Rendered images with source text

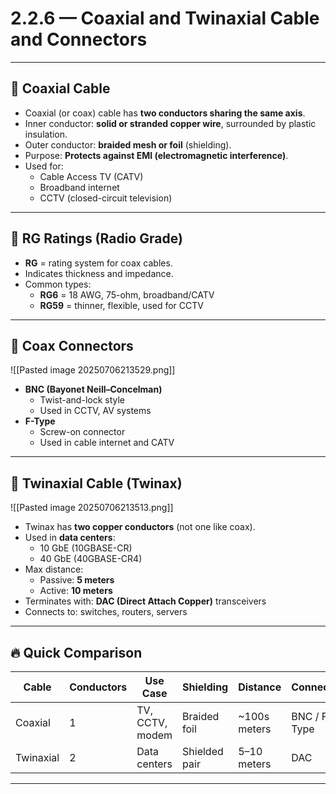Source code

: # 2.2.6 — Coaxial and Twinaxial Cable and Connectors

---

## 📡 Coaxial Cable

- Coaxial (or coax) cable has **two conductors sharing the same axis**.
- Inner conductor: **solid or stranded copper wire**, surrounded by plastic insulation.
- Outer conductor: **braided mesh or foil** (shielding).
- Purpose: **Protects against EMI (electromagnetic interference)**.
- Used for:  
  - Cable Access TV (CATV)  
  - Broadband internet  
  - CCTV (closed-circuit television)

---

## 📏 RG Ratings (Radio Grade)

- **RG** = rating system for coax cables.
- Indicates thickness and impedance.
- Common types:
  - **RG6** = 18 AWG, 75-ohm, broadband/CATV
  - **RG59** = thinner, flexible, used for CCTV

---

## 🔌 Coax Connectors


![[Pasted image 20250706213529.png]]
- **BNC (Bayonet Neill–Concelman)**  
  - Twist-and-lock style  
  - Used in CCTV, AV systems
- **F-Type**  
  - Screw-on connector  
  - Used in cable internet and CATV

---

## 🔁 Twinaxial Cable (Twinax)

![[Pasted image 20250706213513.png]]

- Twinax has **two copper conductors** (not one like coax).
- Used in **data centers**:
  - 10 GbE (10GBASE-CR)
  - 40 GbE (40GBASE-CR4)
- Max distance:
  - Passive: **5 meters**
  - Active: **10 meters**
- Terminates with: **DAC (Direct Attach Copper)** transceivers
- Connects to: switches, routers, servers

---

## 🔥 Quick Comparison

| Cable     | Conductors | Use Case         | Shielding      | Distance      | Connector     |
|-----------|------------|------------------|----------------|---------------|---------------|
| Coaxial   | 1          | TV, CCTV, modem  | Braided foil   | ~100s meters  | BNC / F-Type  |
| Twinaxial | 2          | Data centers     | Shielded pair  | 5–10 meters   | DAC           |

---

What this task involves –
Write each entry again exactly, minus any images.

Exercise answer –
Source code

: # 2.2.6 — Coaxial and Twinaxial Cable and Connectors

---

## 📡 Coaxial Cable

- Coaxial (or coax) cable has **two conductors sharing the same axis**.
- Inner conductor: **solid or stranded copper wire**, surrounded by plastic insulation.
- Outer conductor: **braided mesh or foil** (shielding).
- Purpose: **Protects against EMI (electromagnetic interference)**.
- Used for:  
  - Cable Access TV (CATV)  
  - Broadband internet  
  - CCTV (closed-circuit television)

---

## 📏 RG Ratings (Radio Grade)

- **RG** = rating system for coax cables.
- Indicates thickness and impedance.
- Common types:
  - **RG6** = 18 AWG, 75-ohm, broadband/CATV
  - **RG59** = thinner, flexible, used for CCTV

---

## 🔌 Coax Connectors


![[Pasted image 20250706213529.png]]
- **BNC (Bayonet Neill–Concelman)**  
  - Twist-and-lock style  
  - Used in CCTV, AV systems
- **F-Type**  
  - Screw-on connector  
  - Used in cable internet and CATV

---

## 🔁 Twinaxial Cable (Twinax)

![[Pasted image 20250706213513.png]]

- Twinax has **two copper conductors** (not one like coax).
- Used in **data centers**:
  - 10 GbE (10GBASE-CR)
  - 40 GbE (40GBASE-CR4)
- Max distance:
  - Passive: **5 meters**
  - Active: **10 meters**
- Terminates with: **DAC (Direct Attach Copper)** transceivers
- Connects to: switches, routers, servers

---

## 🔥 Quick Comparison

| Cable     | Conductors | Use Case         | Shielding      | Distance      | Connector     |
|-----------|------------|------------------|----------------|---------------|---------------|
| Coaxial   | 1          | TV, CCTV, modem  | Braided foil   | ~100s meters  | BNC / F-Type  |
| Twinaxial | 2          | Data centers     | Shielded pair  | 5–10 meters   | DAC           |

---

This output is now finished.